Reuben Gray laughed suddenly. “Nice lot, aren’t we, Dening? Dealing with blackmailers–”

“Mind your own damned business.” Black Ked was on his feet, glowering angrily across the table. “I don’t interfere with your affairs; keep out of mind. Understand?”

Dening’s quick eyes caught the warning glance that passed between the knight and the ex-boxer. Kedwell suddenly subsided into his seat. A sudden suspicion, an almost improbable idea, dawned in the barrister’s mind. Would that explain the unnatural reticence of these men?

“Let me try to understand.” His cool voice dominated the antagonism that was growing in the room. “You wish me to discover a man named Matthew Ashcombe, who gave you an address at Grays Manor, an old ruin. You definitely state that the only clue you can give me is that certain registered packages have been, sent to him at that address and received–”

“There is one other matter on which Sir John has not informed you, Mr. Dening.” Gray’s tones were uneven. “I think you should know it and, for the life of me, I can’t understand why he has not mentioned it. Of course, we agreed that he was to do all the talking, although we all wished to hear what he had to say–”

“And that, Mr. Gray?”

“Just this. After Sir John sent the first bundle of money I suggested that we should take some steps to discover who Matthew Ashcombe really was. You see, giving his address at my family’s old home, I was rather interested.”


“Well, we got Edward Symonds, the big private inquiry man, to trace the packet of money. I went to Ewell and Grays with him. We saw the registered articles books.” The young man paused impressively. “Symonds couldn’t find a single soul who knew a about the packet. There wasn’t a delivery man who would acknowledge that he had taken a registered package to Grays Manor. He couldn’t find a solitary soul at Ewell or Grays who would acknowledge that the packet had passed through their hands.”

Dening was bewildered.

“You are assuring me that the package passed through the registered post, yet you and Symonds could not find a postal employee who acknowledged handling it?” he asked.
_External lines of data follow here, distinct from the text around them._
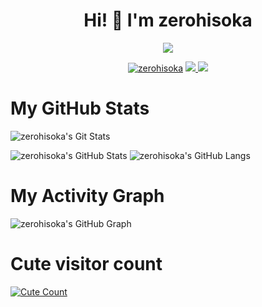 <h1 align="center">Hi! 👋 I'm zerohisoka</h1>
</p>
<p align="center">
<img src="https://readme-typing-svg.herokuapp.com?color=1C71FA&width=420&lines=A+Passionate+Developer+From+India%E2%9C%8C%EF%B8%8F;Working+In+Ahjin+Network%E2%9D%A4%EF%B8%8F">
</p>
<p align="center">
  <a href="https://t.me/zerohisooka"><img src="https://telegra.ph/file/e48461b71ea78772f3b7e.jpg" alt="zerohisoka"></a>
  
  
  
  <a href="https://telegram.me/zerohisooka">
    <img src="https://img.shields.io/badge/Telegram-grey?style=for-the-badge&logo=telegram"/>
  </a>  
 </a>
  <a href="https://github.com/Nchuuya">
    <img src="https://img.shields.io/github/followers/Nchuuya?label=GitHub&logo=github&style=for-the-badge&color=blue"/>
  </a>

# My GitHub Stats

![zerohisoka's Git Stats](https://github-readme-stats.vercel.app/api?username=Nchuuya&include_all_commits=true&count_private=true&theme=tokyonight)

![zerohisoka's GitHub Stats](https://github-readme-streak-stats.herokuapp.com?user=Nchuuya&theme=tokyonight)
![zerohisoka's GitHub Langs](https://github-readme-stats.vercel.app/api/top-langs/?username=Nchuuya&theme=tokyonight&layout=compact&langs_count=6)

# My Activity Graph


![zerohisoka's GitHub Graph](https://activity-graph.herokuapp.com/graph?username=Nchuuya&custom_title=My%20Graph&bg_color=241731&line=f20f80&color=f52f91&point=fdf5ea&hide_border=true&area=false&area_color=fdf5ea)
# Cute visitor count
<a href="https://t.me/zerohisoka"><img alt="Cute Count" src="https://count.getloli.com/get/@Nchuuya?theme=rule34" /></a>
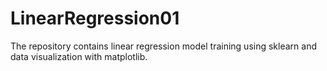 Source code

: # LinearRegression01
The repository contains linear regression model training using sklearn and data visualization with matplotlib.
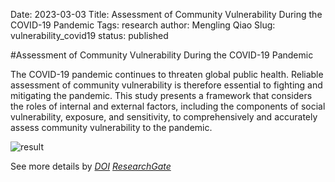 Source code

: Date: 2023-03-03
Title: Assessment of Community Vulnerability During the COVID-19 Pandemic
Tags: research
author: Mengling Qiao
Slug: vulnerability_covid19
status: published


<!-- Add following div tag where you want show soopr share buttons -->
<div class='soopr-btn'></div>

<!-- Just before body tag add this line -->
<script async defer data-soopr-token='pt_f8843b680c3f1f259cbdc907a190d4f6' src='https://sdk.soopr.co/soopr.js'></script>


#Assessment of Community Vulnerability During the COVID-19 Pandemic

The COVID-19 pandemic continues to threaten global public health. Reliable assessment of community vulnerability is therefore essential to fighting and mitigating the pandemic. This study presents a framework that considers the roles of internal and external factors, including the components of social vulnerability, exposure, and sensitivity, to comprehensively and accurately assess community vulnerability to the pandemic.

![result]({attach}figs/vulnerability-hk.jpg)

See more details by *[DOI](https://doi.org/10.1016/j.jag.2022.103007)* *[ResearchGate](https://www.researchgate.net/publication/363301739_Assessment_of_community_vulnerability_during_the_COVID-19_pandemic_Hong_Kong_as_a_case_study)* 
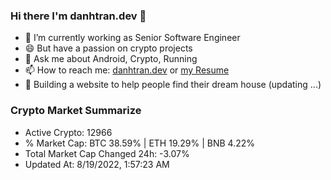 ### Hi there I'm danhtran.dev 👋

- 🔭 I’m currently working as Senior Software Engineer
- 😄 But have a passion on crypto projects
- 💬 Ask me about Android, Crypto, Running 
- 📫 How to reach me: <a href="https://danhtran.dev" target="_blank">danhtran.dev</a> or <a href="Developer-Resume.pdf" target="_blank">my Resume</a>
- 🌱 Building a website to help people find their dream house (updating ...)

### Crypto Market Summarize
- Active Crypto: 12966
- % Market Cap: BTC 38.59% | ETH 19.29% | BNB 4.22%
- Total Market Cap Changed 24h: -3.07%
- Updated At: 8/19/2022, 1:57:23 AM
Gray nodded. For some moments the barrister, sat, considering. Suddenly he looked up at Sir John McNiven. “Sir John, you stated that in the first instance you received a letter from Matthew Ashcombe offering you and your associates certain services. Have you that letter?”

The knight nodded.

“I should like to have that letter.”

“I am afraid that is impossible.” Sir John answered without hesitation. “That letter contains–er–information that cannot pass out of my hands.”
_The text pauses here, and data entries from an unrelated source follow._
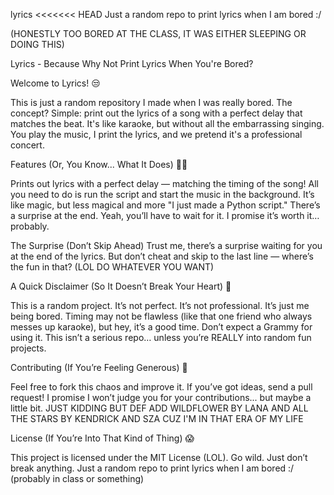 lyrics
<<<<<<< HEAD Just a random repo to print lyrics when I am bored :/

(HONESTLY TOO BORED AT THE CLASS, IT WAS EITHER SLEEPING OR DOING THIS)

Lyrics - Because Why Not Print Lyrics When You're Bored?

Welcome to Lyrics! 😒

This is just a random repository I made when I was really bored. The concept? Simple: print out the lyrics of a song with a perfect delay that matches the beat. It's like karaoke, but without all the embarrassing singing. You play the music, I print the lyrics, and we pretend it's a professional concert.

Features (Or, You Know... What It Does) 👍🏻

Prints out lyrics with a perfect delay — matching the timing of the song! All you need to do is run the script and start the music in the background. It’s like magic, but less magical and more "I just made a Python script." There’s a surprise at the end. Yeah, you’ll have to wait for it. I promise it’s worth it… probably.

The Surprise (Don’t Skip Ahead) Trust me, there’s a surprise waiting for you at the end of the lyrics. But don’t cheat and skip to the last line — where’s the fun in that? (LOL DO WHATEVER YOU WANT)

A Quick Disclaimer (So It Doesn’t Break Your Heart) 😬

This is a random project. It’s not perfect. It’s not professional. It’s just me being bored. Timing may not be flawless (like that one friend who always messes up karaoke), but hey, it’s a good time. Don’t expect a Grammy for using it. This isn’t a serious repo… unless you’re REALLY into random fun projects.

Contributing (If You’re Feeling Generous) 🤨

Feel free to fork this chaos and improve it. If you’ve got ideas, send a pull request! I promise I won’t judge you for your contributions... but maybe a little bit. JUST KIDDING BUT DEF ADD WILDFLOWER BY LANA AND ALL THE STARS BY KENDRICK AND SZA CUZ I'M IN THAT ERA OF MY LIFE

License (If You’re Into That Kind of Thing) 😱

This project is licensed under the MIT License (LOL). Go wild. Just don’t break anything.
Just a random repo to print lyrics when I am bored :/ (probably in class or something)

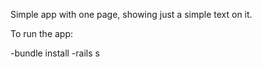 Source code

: Simple app with one page, showing just a simple text on it.

To run the app:

-bundle install
-rails s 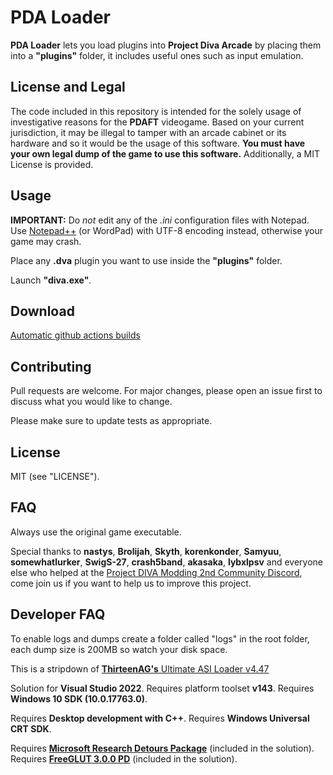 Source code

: # PDA Loader

**PDA Loader** lets you load plugins into **Project Diva Arcade** by placing them into a **"plugins"** folder, it includes useful ones such as input emulation.

## License and Legal

The code included in this repository is intended for the solely usage of investigative reasons for the **PDAFT** videogame.
Based on your current jurisdiction, it may be illegal to tamper with an arcade cabinet or its hardware and so it would be the usage of this software.
**You must have your own legal dump of the game to use this software.**
Additionally, a MIT License is provided.

## Usage

**IMPORTANT:** Do *not* edit any of the *.ini* configuration files with Notepad. Use [Notepad++](https://notepad-plus-plus.org/download) (or WordPad) with UTF-8 encoding instead, otherwise your game may crash.

Place any **.dva** plugin you want to use inside the **"plugins"** folder.

Launch **"diva.exe"**.

## Download

[Automatic github actions builds](https://github.com/BroGamer4256/PDA-Loader/releases/latest)

## Contributing

Pull requests are welcome. For major changes, please open an issue first to discuss what you would like to change.

Please make sure to update tests as appropriate.

## License

MIT (see "LICENSE").

## FAQ

Always use the original game executable.

Special thanks to **nastys**, **Brolijah**, **Skyth**, **korenkonder**, **Samyuu**, **somewhatlurker**, **SwigS-27**, **crash5band**, **akasaka**, **lybxlpsv** and everyone else who helped at the [Project DIVA Modding 2nd Community Discord](https://discord.gg/cvBVGDZ), come join us if you want to help us to improve this project.

## Developer FAQ

To enable logs and dumps create a folder called "logs" in the root folder, each dump size is 200MB so watch your disk space.

This is a stripdown of [**ThirteenAG's** Ultimate ASI Loader v4.47](https://github.com/ThirteenAG/Ultimate-ASI-Loader/)

Solution for **Visual Studio 2022**.
Requires platform toolset **v143**.
Requires **Windows 10 SDK (10.0.17763.0)**.

Requires **Desktop development with C++**.
Requires **Windows Universal CRT SDK**.

Requires [**Microsoft Research Detours Package**](https://github.com/microsoft/Detours) (included in the solution).
Requires [**FreeGLUT 3.0.0 PD**](https://github.com/Rayduxz/FreeGLUT) (included in the solution).
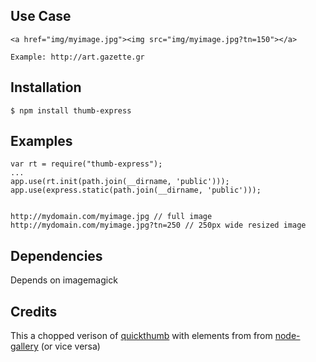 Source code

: ## Use Case

    <a href="img/myimage.jpg"><img src="img/myimage.jpg?tn=150"></a>
    
    Example: http://art.gazette.gr

## Installation

    $ npm install thumb-express

## Examples

    var rt = require("thumb-express");
    ...
    app.use(rt.init(path.join(__dirname, 'public')));
    app.use(express.static(path.join(__dirname, 'public')));


    http://mydomain.com/myimage.jpg // full image
    http://mydomain.com/myimage.jpg?tn=250 // 250px wide resized image

## Dependencies

Depends on imagemagick

## Credits
This a chopped verison of [quickthumb](https://github.com/zivester/node-quickthumb.git) with elements from
from [node-gallery](http://www.github.com/cianclarke/node-gallery) (or vice versa)
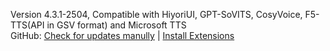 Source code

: Version 4.3.1-2504, Compatible with HiyoriUI, GPT-SoVITS, CosyVoice, F5-TTS(API in GSV format) and Microsoft TTS<br>
GitHub: [Check for updates manully](https://github.com/YYuX-1145/Srt-AI-Voice-Assistant) | [Install Extensions](https://github.com/YYuX-1145/Srt-AI-Voice-Assistant/tree/main/tools)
“I want a signature of Matthew Ashcombe.”

“There is his signature.” The knight indicated the letter that lay before the barrister. “Am I to understand that you will accept our commission to investigate the mystery, Mr. Dening?”

“Yes.” Dening stood up quickly, a bright light shining in his eyes. “Yes, I will investigate the problem, and I warn you that I will uncover the whole matter. There is much to be explained, but one thing is very clear.”
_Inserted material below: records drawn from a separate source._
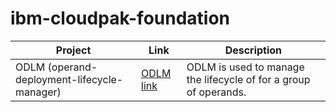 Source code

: # ibm-cloudpak-foundation

| Project                             | Link                                                                                                                                                                                 | Description                         |
| ------------------------------------- | ------------------------------------------------------------------------------------------------------------------------------------------------------------------------------------------- | --------------------------------|
| ODLM (operand-deployment-lifecycle-manager)            | [ODLM link](https://github.com/IBM/operand-deployment-lifecycle-manager)                                                                                                                             | ODLM is used to manage the lifecycle of for a group of operands.                          |
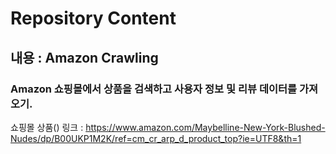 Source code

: # Repository Content
## 내용 : Amazon Crawling 

### Amazon 쇼핑몰에서 상품을 검색하고 사용자 정보 및 리뷰 데이터를 가져오기. 

쇼핑몰 상품() 링크 : https://www.amazon.com/Maybelline-New-York-Blushed-Nudes/dp/B00UKP1M2K/ref=cm_cr_arp_d_product_top?ie=UTF8&th=1
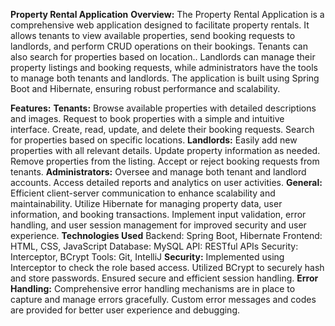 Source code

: **Property Rental Application**
**Overview:**
The Property Rental Application is a comprehensive web application designed to facilitate property rentals. It allows tenants to view available properties, send booking requests to landlords, and perform CRUD operations on their bookings. Tenants can also search for properties based on location.. Landlords can manage their property listings and booking requests, while administrators have the tools to manage both tenants and landlords. The application is built using Spring Boot and Hibernate, ensuring robust performance and scalability.

**Features:**
**Tenants:**
Browse available properties with detailed descriptions and images.
Request to book properties with a simple and intuitive interface.
Create, read, update, and delete their booking requests.
Search for properties based on specific locations.
**Landlords:**
Easily add new properties with all relevant details.
Update property information as needed.
Remove properties from the listing.
Accept or reject booking requests from tenants.
**Administrators:**
Oversee and manage both tenant and landlord accounts.
Access detailed reports and analytics on user activities.
**General:**
Efficient client-server communication to enhance scalability and maintainability.
Utilize Hibernate for managing property data, user information, and booking transactions.
Implement input validation, error handling, and user session management for improved security and user experience.
**Technologies Used**
Backend: Spring Boot, Hibernate
Frontend: HTML, CSS, JavaScript
Database: MySQL
API: RESTful APIs
Security: Interceptor, BCrypt
Tools: Git, IntelliJ
**Security:**
Implemented using Interceptor to check the role based access.
Utilized BCrypt to securely hash and store passwords.
Ensured secure and efficient session handling.
**Error Handling:**
Comprehensive error handling mechanisms are in place to capture and manage errors gracefully.
Custom error messages and codes are provided for better user experience and debugging.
“And that, Dening?” Gray was on his feet, facing the barrister, a strange tenseness about his rather weak mouth.

“If you really wish to know, Mr. Gray–” For a moment the barrister paused. “If you really wish to know, I firmly believe that Matthew Ashcombe is in this room, at this moment.”


RICHARD DENING was smiling quietly as he passed down the steps from Altona House into Arundel Street. In his mind was the spectacle of the seven dumbfounded men in the boardroom of the Altona Trading Company; yet, with their outward show of astonishment he believed to be mingled some sense of fear. He had not spoken on sudden impulse, or at the urge of a newly formed theory. He had decided to undertake the inquiry some time before he left the room. His final questions had been carefully calculated to evoke some show of emotion from the men gathered about the table.

Now he wondered if he had succeeded. Had he been able to read more than astonishment into the glances that had followed him from the room? For some moments he stood on the pavement, deep in thought, then, glancing at his watch, walked up the slight incline to the strand. There he again looked at his watch. Should he go back to his chambers and wait for some move, he believed would be made by one of the men he had just left, or immediately start on the plan that was slowly forming in his mind?

A moment’s thought and he raised his stick, hailing a passing taxi. He gave the address of the Karmel Club as he entered the vehicle. During the short drive he forced the problem he had undertaken to solve, from his mind. For the moment he would neither wait for his opponents to move nor take any definite step himself. He wanted more information; information that only one of the seven men could provide and Reuben Gray was a member of the Karmel Club.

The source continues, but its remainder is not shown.